_EXERCISE DIRECTIONS_. The whole listing that follows, pictures excepted, should be printed again exactly as given.

START PROVIDED RECORDS

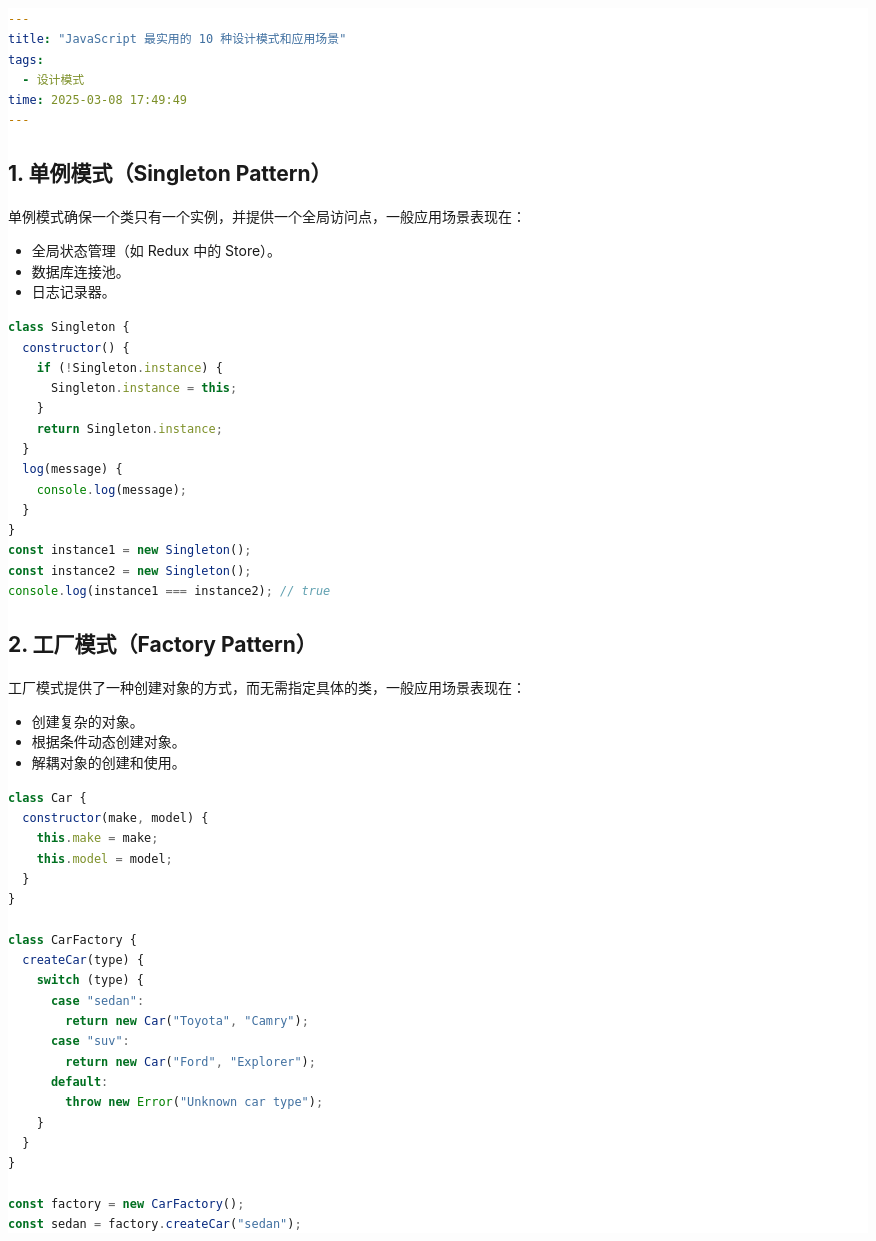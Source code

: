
 ```yaml
---
title: "JavaScript 最实用的 10 种设计模式和应用场景"
tags:
  - 设计模式
time: 2025-03-08 17:49:49
---
```


## 1. 单例模式（Singleton Pattern）

单例模式确保一个类只有一个实例，并提供一个全局访问点，一般应用场景表现在：

- 全局状态管理（如 Redux 中的 Store）。
- 数据库连接池。
- 日志记录器。

```js
class Singleton {
  constructor() {
    if (!Singleton.instance) {
      Singleton.instance = this;
    }
    return Singleton.instance;
  }
  log(message) {
    console.log(message);
  }
}
const instance1 = new Singleton();
const instance2 = new Singleton();
console.log(instance1 === instance2); // true
```

## 2. 工厂模式（Factory Pattern）

工厂模式提供了一种创建对象的方式，而无需指定具体的类，一般应用场景表现在：

- 创建复杂的对象。
- 根据条件动态创建对象。
- 解耦对象的创建和使用。

```js
class Car {
  constructor(make, model) {
    this.make = make;
    this.model = model;
  }
}

class CarFactory {
  createCar(type) {
    switch (type) {
      case "sedan":
        return new Car("Toyota", "Camry");
      case "suv":
        return new Car("Ford", "Explorer");
      default:
        throw new Error("Unknown car type");
    }
  }
}

const factory = new CarFactory();
const sedan = factory.createCar("sedan");
```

END PROVIDED RECORDS

_RESPONSE TO THIS TASK_.
Source code

:
 ```yaml
---
title: "JavaScript 最实用的 10 种设计模式和应用场景"
tags:
  - 设计模式
time: 2025-03-08 17:49:49
---
```


## 1. 单例模式（Singleton Pattern）

单例模式确保一个类只有一个实例，并提供一个全局访问点，一般应用场景表现在：

- 全局状态管理（如 Redux 中的 Store）。
- 数据库连接池。
- 日志记录器。

```js
class Singleton {
  constructor() {
    if (!Singleton.instance) {
      Singleton.instance = this;
    }
    return Singleton.instance;
  }
  log(message) {
    console.log(message);
  }
}
const instance1 = new Singleton();
const instance2 = new Singleton();
console.log(instance1 === instance2); // true
```

## 2. 工厂模式（Factory Pattern）

工厂模式提供了一种创建对象的方式，而无需指定具体的类，一般应用场景表现在：

- 创建复杂的对象。
- 根据条件动态创建对象。
- 解耦对象的创建和使用。

```js
class Car {
  constructor(make, model) {
    this.make = make;
    this.model = model;
  }
}

class CarFactory {
  createCar(type) {
    switch (type) {
      case "sedan":
        return new Car("Toyota", "Camry");
      case "suv":
        return new Car("Ford", "Explorer");
      default:
        throw new Error("Unknown car type");
    }
  }
}

const factory = new CarFactory();
const sedan = factory.createCar("sedan");
```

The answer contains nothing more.